One might think that, stated as baldly as this, such a conclusion would be
as effective a reductio as one could wish. After all, "When one has
eliminated the impossible......etc." However, when one has a prior
commitment to third-person absolutism (to cite Professor Dennett's personal
epithet) it may only be acceptable to believe that "whatever remains,
however improbable, must be the truth". Such a position might seem to be
unsustainable in practice without resorting to what one might call
metaphysical and conceptual grand larceny. In other words, it's pretty much
impossible for discussion of such a schema to proceed without constant
reference to first-personal phenomena and concepts (beginning with "we" and
"our") that can have no ultimate validity in its own terms.

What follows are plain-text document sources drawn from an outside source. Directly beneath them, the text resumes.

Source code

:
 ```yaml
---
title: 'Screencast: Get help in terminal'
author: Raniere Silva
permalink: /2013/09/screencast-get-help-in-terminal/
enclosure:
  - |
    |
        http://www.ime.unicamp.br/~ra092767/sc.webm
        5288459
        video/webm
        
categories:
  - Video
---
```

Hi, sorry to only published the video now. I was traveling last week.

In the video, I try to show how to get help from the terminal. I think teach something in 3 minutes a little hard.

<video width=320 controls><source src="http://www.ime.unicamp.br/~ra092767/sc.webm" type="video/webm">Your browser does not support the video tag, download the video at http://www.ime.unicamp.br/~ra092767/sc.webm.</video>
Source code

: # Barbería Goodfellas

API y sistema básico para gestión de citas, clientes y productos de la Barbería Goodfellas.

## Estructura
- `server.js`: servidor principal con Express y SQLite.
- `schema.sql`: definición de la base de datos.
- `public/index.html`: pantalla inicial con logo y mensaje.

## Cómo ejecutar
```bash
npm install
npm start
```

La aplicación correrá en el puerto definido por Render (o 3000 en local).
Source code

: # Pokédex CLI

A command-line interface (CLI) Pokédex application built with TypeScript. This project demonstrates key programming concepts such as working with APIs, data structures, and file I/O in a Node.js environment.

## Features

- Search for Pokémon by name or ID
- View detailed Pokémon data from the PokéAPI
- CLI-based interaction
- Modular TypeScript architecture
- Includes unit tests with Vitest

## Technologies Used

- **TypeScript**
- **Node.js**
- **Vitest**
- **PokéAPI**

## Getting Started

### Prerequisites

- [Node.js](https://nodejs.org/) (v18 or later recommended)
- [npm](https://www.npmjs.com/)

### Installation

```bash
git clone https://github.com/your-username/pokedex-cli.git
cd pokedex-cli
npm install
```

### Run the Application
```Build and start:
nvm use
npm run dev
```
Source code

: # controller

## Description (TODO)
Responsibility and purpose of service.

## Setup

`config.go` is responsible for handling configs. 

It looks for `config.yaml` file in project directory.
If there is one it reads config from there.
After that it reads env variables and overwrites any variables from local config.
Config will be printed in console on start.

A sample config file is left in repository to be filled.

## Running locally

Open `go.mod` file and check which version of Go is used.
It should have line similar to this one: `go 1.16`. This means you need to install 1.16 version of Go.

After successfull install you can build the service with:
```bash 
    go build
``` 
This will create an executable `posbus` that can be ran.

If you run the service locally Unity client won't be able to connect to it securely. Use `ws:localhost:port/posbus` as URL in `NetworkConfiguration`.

I've been re-reading Patricia Churchland recently in a sincere attempt to
understand this kind of position in a more nuanced way, and her view is
that, in terms of some ultimate neuroscience, all such first-person
concepts will be completely eliminable. That is, she believes that a future
neuroscience will be capable of fully characterising a mechanism that
"computes" the existence of first-person phenomena when "in reality" they
are entirely fictitious. The theory of such a mechanism, in her view, will
simply eliminate our current "folk theory" of the first-person much as the
modern theory of combustion has replaced that of phlogiston. This seems
pretty close to what Graziano is saying in this piece. It's at least a
mercy that Churchland thinks that such a goal lies beyond any current
conceptual horizon and hence a long way in the future, so we may get to
linger here a little longer before the grin disappears with the rest of the
cat.

Frankly, I conclude that there's no arguing with some people.